The Other Marty: When the original director Joyce Chopra was fired and replaced with James Bridges, he recast most of the principal cast except for Dianne Wiest and (ironically considering he was partially responsible for the trope namer) Michael J. Fox.
Shortly after it was optioned, McInerney wrote a script, and while it wasn't perfect it was enough to get Joel Schumacher to commit to the project as director, with Jerry Weintraub producing. After it was shopped around to many of the early '80s Brat Packers like Judd Nelson and Emilio Estevez, Tom Cruise signed on for the lead.
Weintraub became production chief at MGM/UA, and took the project with him. Since that meant he couldn't/wouldn't be able to produce it, he looked around for another producer. Sydney Pollack and Mark Rosenberg agreed to do it, but wanted a rewrite of the script. A new writer began working on it, but Cruise and Schumacher couldn't wait any longer, and left for other projects.

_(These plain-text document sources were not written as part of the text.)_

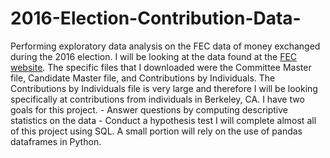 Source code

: # 2016-Election-Contribution-Data-
 Performing exploratory data analysis on the FEC data of money exchanged during the 2016 election. I will be looking at the data found at the [FEC website](http://classic.fec.gov/finance/disclosure/ftpdet.shtml#a2015_2016). The specific files that I downloaded were the Committee Master file, Candidate Master file, and Contributions by Individuals. The Contributions by Individuals file is very large and therefore I will be looking specifically at contributions from individuals in Berkeley, CA.   I have two goals for this project.   - Answer questions by computing descriptive statistics on the data - Conduct a hypothesis test  I will complete almost all of this project using SQL. A small portion will rely on the use of pandas dataframes in Python.
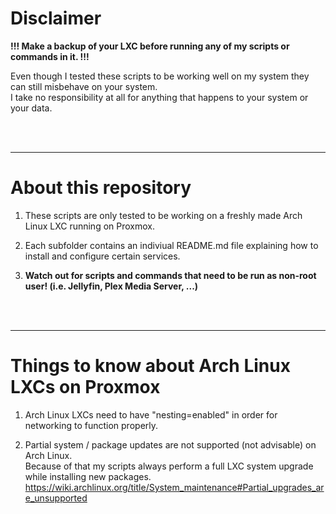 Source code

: # Disclaimer

**!!! Make a backup of your LXC before running any of my scripts or commands in it. !!!**

Even though I tested these scripts to be working well on my system they can still misbehave on your system.\
I take no responsibility at all for anything that happens to your system or your data.

<br />
<br />
<hr>

# About this repository

1. These scripts are only tested to be working on a freshly made Arch Linux LXC running on Proxmox.

2. Each subfolder contains an indiviual README.md file explaining how to install and configure certain services.

3. **Watch out for scripts and commands that need to be run as non-root user! (i.e. Jellyfin, Plex Media Server, ...)**

<br />
<br />
<hr>

# Things to know about Arch Linux LXCs on Proxmox

1. Arch Linux LXCs need to have "nesting=enabled" in order for networking to function properly.

2. Partial system / package updates are not supported (not advisable) on Arch Linux.\
   Because of that my scripts always perform a full LXC system upgrade while installing new packages.\
   https://wiki.archlinux.org/title/System_maintenance#Partial_upgrades_are_unsupported
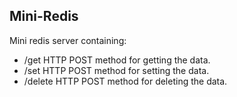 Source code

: ## Mini-Redis

Mini redis server containing:

- /get HTTP POST method for getting the data.
- /set HTTP POST method for setting the data.
- /delete HTTP POST method for deleting the data.

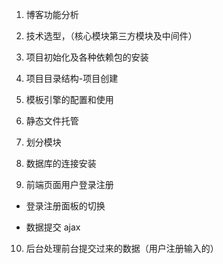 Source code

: 1. 博客功能分析

2. 技术选型，（核心模块第三方模块及中间件）

3. 项目初始化及各种依赖包的安装

4. 项目目录结构-项目创建

5. 模板引擎的配置和使用

6. 静态文件托管

7. 划分模块

8. 数据库的连接安装

9. 前端页面用户登录注册

* 登录注册面板的切换

* 数据提交 ajax

10. 后台处理前台提交过来的数据（用户注册输入的）

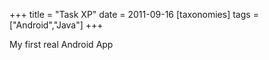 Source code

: +++
title = "Task XP"
date = 2011-09-16
[taxonomies]
tags = ["Android","Java"]
+++

My first real Android App

##  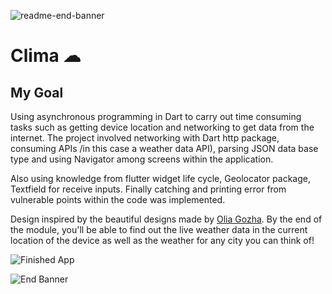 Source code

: ![readme-end-banner](https://user-images.githubusercontent.com/64162838/99747118-7dfe7f80-2ada-11eb-8a93-0c8e676b01a9.png)


# Clima ☁

## My Goal

Using asynchronous programming in Dart to carry out time consuming tasks such as getting device location and networking to get data from the internet.
The project involved networking with Dart http package, consuming APIs /in this case a weather data API), parsing JSON data base type
and using Navigator among screens within the application.

Also using knowledge from flutter widget life cycle, Geolocator package, Textfield for receive inputs.
Finally catching and printing error from vulnerable points within the code was implemented.

Design inspired by the beautiful designs made by [Olia Gozha](https://dribbble.com/shots/4663154-).
By the end of the module, you'll be able to find out the live weather data in the current location of the device as well as the weather for any city you can think of!

![Finished App](https://github.com/londonappbrewery/Images/blob/master/clima-demo.gif)

![End Banner](https://github.com/londonappbrewery/Images/blob/master/readme-end-banner.png)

Then Weintraub left UA. The film went from Development Purgatory to Development Hell for months while all the legal issues were worked out. For a long time it wasn't clear whether the film would stay with UA or Weintraub.
Months later it was settled, with the studio retaining the film. Pollack and Rosenberg hired Joyce Chopra, who had recently gone from documentaries to features with the well-received Smooth Talk, to direct. She and her husband began work on yet another draft of the script, pne that departed significantly from the novel. The plan was to shoot the film in Toronto and cast an unknown in the lead. But Michael J. Fox responded positively to Chopra's requests, and agreed to play the part, also recommending his friend and countryman Kiefer Sutherland for the supporting role of Tad Allagash. So the budget went up, and filming could take place in New York where the novel had been set, albeit only within a ten-week window before Fox had to return to LA for the next season of Family Ties.
Things quickly went to hell on location. Chopra spent lots of time planning her shots and quickly fell behind schedule. She also reportedly freaked out one day when Fox's fans began congregating around the set, and the producers began to wonder if she was up to the job, causing friction between her and them. Friction with McInerney over her script led her to ban him from the set as well.
The studio didn't like the dailies it was seeing, not in the least because that was how the executives learned how Chopra and her husband had made so many changes to the story, such as writing the main character's drug use out. While there is still disagreement on whether Chopra and her husband did that on their own initiative or at the producers' behest, everyone agreed that it was done with the same motive—protecting Fox's public image.
A possible directors' strike was in the offing, complicating things even more. UA made the rare decision to fire Chopra. James Bridges took the call on a Friday, saw Chopra's footage, and agreed to take over and finish the film on an abbreviated schedule. He wrote another draft of the script and recast all but two of the supporting roles. Those actors took the part based on a reading of the novel, since there was no script at the time. Eventually Bridges and McInerney wrote the version, basically a rewrite of the novelist's first draft, that finally became the shooting script. They had agreed to share credit but the WGA awarded it all to McInerney. They were still nervous enough about Fox's image that they wrote and shot an alternate ending, in which the main character shows his girlfriend the eponymous novel he just wrote.
The final film received lukewarm reviews from critics, whose complaints reflected the by-then-well-known production difficulties. Fox seemed too young for the part, but Phoebe Cates was even more miscast as his ex-wife, whom one critic described as "the least convincing fashion model, ever." Donald Fagen's music seemed to be filler. Richard Schickel said, perceptively, that " [it looks] like something that has been kicking around too long in the dead-letter office."